Poza tym chyba wezme dzis Filipka na zakupy i jakaś zabawkę mu kupie, ale to jeszcze przemysle bo jest przeziebiony...
Do usłyszonka:)
12 października 2013, 09:02
Kasia, kuruj sie bidulko. Moze jakies witaminki pomoga albo herbata z cytryna. Najwazniejsze jest teraz zebys sie oszczedzala I o siebie dbala. Zycze szybkiego powrotu do zdrowia no I do cwiczen!
Daga, dzieki za przypomnienie ze oprocz tego zeby plotkowac o codziennych sprawach jestesmy tutaj tez po to aby pozbyc sie nadmiaru tluszczu. Moja dieta poszla w zapomnienie, cwiczenia tez. Chociaz ostatnio bardzo duzo pracuje fizycznie. Na wakge nie stawalam bardzo dlugo bo sie zepsula. Chyba baterie trzeba wymienic. Poprosze L zeby na nia zerkna. Jak juz znajdziesz wymarzona rozowa koszule to koniecznie wstaw fotki. Maly jest szczesciarzem, ze tak bez okazji bedzie mial nowa zabawke. Taka mama to prawdziwy skarb!
Chje, a moim zdaniem to nie ma sie co spieszyc do zwiazkow. Lepiej na spokojnie. Bycie singlem jest fajne, jestes jeszcze mloda I masz duzo czasu zeby spotkac tego jedynego ksiecia z bajki. Wiem to sama po sobie. Tez mi sie kiedys spieszylo. Mialam faceta przed moim L. Bylam zakochana po uszy. Moim marzeniem bylo zaciagnac go do oltarza i miec gromadke dzieci, najlepiej cala druzyne pilkarska. Bylismy razem 5 lat. Zczal mnie powoli olewac i niestety musielismy sie rozstac. Wydzwanial jeszcze przez dluzszy czas, wiec musialam zmienic numer telefonu. Ale po jakims czasie okazalo sie, ze moj ukochany w trakcie zwiazku ze mna mial zone i 2 dzieci. Jak sie o tym dowiedzialam, to nie bylismy juz ze soba, ale mimo wszystko strasznie zabolalo, i bylo mi bardzo smutno ze ktos na kim mi strasznie zalezalo bawil sie moja osoba przez cale 5 lat! Nawet teraz jak sobie o tym przypomne to sie wkurzam, jakbym go dorwala w swoje rece to chyba jaja bym mu siekiera obciela. W tym momncie jestem w udanym zwiazku, L bardzo chce miec dzieci, wspomina o tym codziennie, ale ja mimo mojego wieku i mimo tego ze tez bardzo bym chciala, jeszcze chyba sobie troszke poczekam.
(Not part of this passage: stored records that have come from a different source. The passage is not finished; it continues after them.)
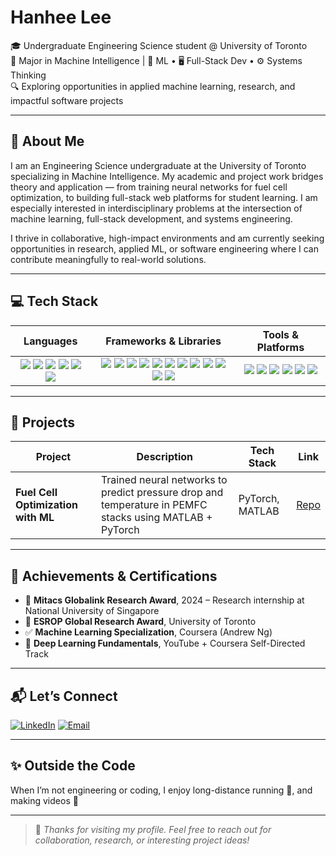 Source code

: 
# Hanhee Lee

🎓 Undergraduate Engineering Science student @ University of Toronto  
🧠 Major in Machine Intelligence | 🤖 ML • 🖥️ Full-Stack Dev • ⚙️ Systems Thinking  
🔍 Exploring opportunities in applied machine learning, research, and impactful software projects

---

## 👋 About Me

I am an Engineering Science undergraduate at the University of Toronto specializing in Machine Intelligence. My academic and project work bridges theory and application — from training neural networks for fuel cell optimization, to building full-stack web platforms for student learning. I am especially interested in interdisciplinary problems at the intersection of machine learning, full-stack development, and systems engineering.

I thrive in collaborative, high-impact environments and am currently seeking opportunities in research, applied ML, or software engineering where I can contribute meaningfully to real-world solutions.

---

## 💻 Tech Stack

<table width="100%">
  <thead>
    <tr>
      <th align="center">Languages</th>
      <th align="center">Frameworks & Libraries</th>
      <th align="center">Tools & Platforms</th>
    </tr>
  </thead>
  <tbody>
    <tr>
      <td align="center">
        <img src="https://img.shields.io/badge/c-%2300599C.svg?style=for-the-badge&logo=c&logoColor=white" />
        <img src="https://img.shields.io/badge/python-3670A0?style=for-the-badge&logo=python&logoColor=ffdd54" />
        <img src="https://img.shields.io/badge/javascript-%23323330.svg?style=for-the-badge&logo=javascript&logoColor=%23F7DF1E" />
        <img src="https://img.shields.io/badge/html5-%23E34F26.svg?style=for-the-badge&logo=html5&logoColor=white" />
        <img src="https://img.shields.io/badge/css3-%231572B6.svg?style=for-the-badge&logo=css3&logoColor=white" />
        <img src="https://img.shields.io/badge/MATLAB-0076A8?style=for-the-badge&logo=mathworks&logoColor=white" />
      </td>
      <td align="center">
        <img src="https://img.shields.io/badge/react-%2320232a.svg?style=for-the-badge&logo=react&logoColor=%2361DAFB" />
        <img src="https://img.shields.io/badge/Next-black?style=for-the-badge&logo=next.js&logoColor=white" />
        <img src="https://img.shields.io/badge/node.js-339933?style=for-the-badge&logo=node.js&logoColor=white" />
        <img src="https://img.shields.io/badge/tailwindcss-%2338B2AC.svg?style=for-the-badge&logo=tailwind-css&logoColor=white" />
        <img src="https://img.shields.io/badge/vite-%23646CFF.svg?style=for-the-badge&logo=vite&logoColor=white" />
        <img src="https://img.shields.io/badge/PyTorch-%23EE4C2C.svg?style=for-the-badge&logo=PyTorch&logoColor=white" />
        <img src="https://img.shields.io/badge/scikit--learn-%23F7931E.svg?style=for-the-badge&logo=scikit-learn&logoColor=white" />
        <img src="https://img.shields.io/badge/numpy-%23013243.svg?style=for-the-badge&logo=numpy&logoColor=white" />
        <img src="https://img.shields.io/badge/pandas-%23150458.svg?style=for-the-badge&logo=pandas&logoColor=white" />
        <img src="https://img.shields.io/badge/Matplotlib-%23ffffff.svg?style=for-the-badge&logo=Matplotlib&logoColor=black" />
        <img src="https://img.shields.io/badge/Plotly-%233F4F75.svg?style=for-the-badge&logo=plotly&logoColor=white" />
        <img src="https://img.shields.io/badge/SciPy-%230C55A5.svg?style=for-the-badge&logo=scipy&logoColor=white" />
      </td>
      <td align="center">
        <img src="https://img.shields.io/badge/git-%23F05033.svg?style=for-the-badge&logo=git&logoColor=white" />
        <img src="https://img.shields.io/badge/github-%23121011.svg?style=for-the-badge&logo=github&logoColor=white" />
        <img src="https://img.shields.io/badge/MongoDB-47A248?style=for-the-badge&logo=mongodb&logoColor=white" />
        <img src="https://img.shields.io/badge/Render-%2346E3B7.svg?style=for-the-badge&logo=render&logoColor=white" />
        <img src="https://img.shields.io/badge/vercel-%23000000.svg?style=for-the-badge&logo=vercel&logoColor=white" />
        <img src="https://img.shields.io/badge/figma-%23F24E1E.svg?style=for-the-badge&logo=figma&logoColor=white" />
      </td>
    </tr>
  </tbody>
</table>




---

## 🚀 Projects

| Project | Description | Tech Stack | Link |
|--------|-------------|------------|------|
| **Fuel Cell Optimization with ML** | Trained neural networks to predict pressure drop and temperature in PEMFC stacks using MATLAB + PyTorch | PyTorch, MATLAB | [Repo](https://github.com/lee-hanhee/fuel-cell-prediction) |

---

## 🏅 Achievements & Certifications

- 🥇 **Mitacs Globalink Research Award**, 2024 – Research internship at National University of Singapore  
- 📜 **ESROP Global Research Award**, University of Toronto  
- ✅ **Machine Learning Specialization**, Coursera (Andrew Ng)  
- 🧠 **Deep Learning Fundamentals**, YouTube + Coursera Self-Directed Track  

---

## 📬 Let’s Connect

[![LinkedIn](https://img.shields.io/badge/-LinkedIn-0A66C2?logo=linkedin&logoColor=white)](https://linkedin.com/in/lee-hanhee)
[![Email](https://img.shields.io/badge/-Email-D14836?logo=gmail&logoColor=white)](mailto:hanheeeng.lee@mail.utoronto.ca)

---

## ✨ Outside the Code

When I’m not engineering or coding, I enjoy long-distance running 🏃, and making videos 🎥

---

> 📌 *Thanks for visiting my profile. Feel free to reach out for collaboration, research, or interesting project ideas!*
W sumie mialam spotkanie z 3 dziewczynami w sprawie pracy. Wybralam juz jedna, ma na imie Patrycja. Jest bardzo sympatyczna i zalezy jej na pracy. Mam nadzieje ze dobrze bedzie nam sie wspolpracowac. Zaczynamy juz jutro. Jak tylko ja troszke poducze i dziewczyny powaracaja z wakacji bede jechac do Polski, bo dziadek juz sie nie moze doczekac kiedy przyjade. Razem z babcia codziennie sie pytaja kiedy przyjade. Dzwonie do nich przynajmniej 3 razy dziennie. Dziadek ma sie juz lepiej, mozna z nim prowadzic normalna rozmowe, a nawet powoli siada sam na lozku. Wszystko uklada sie dobrze jak narazie.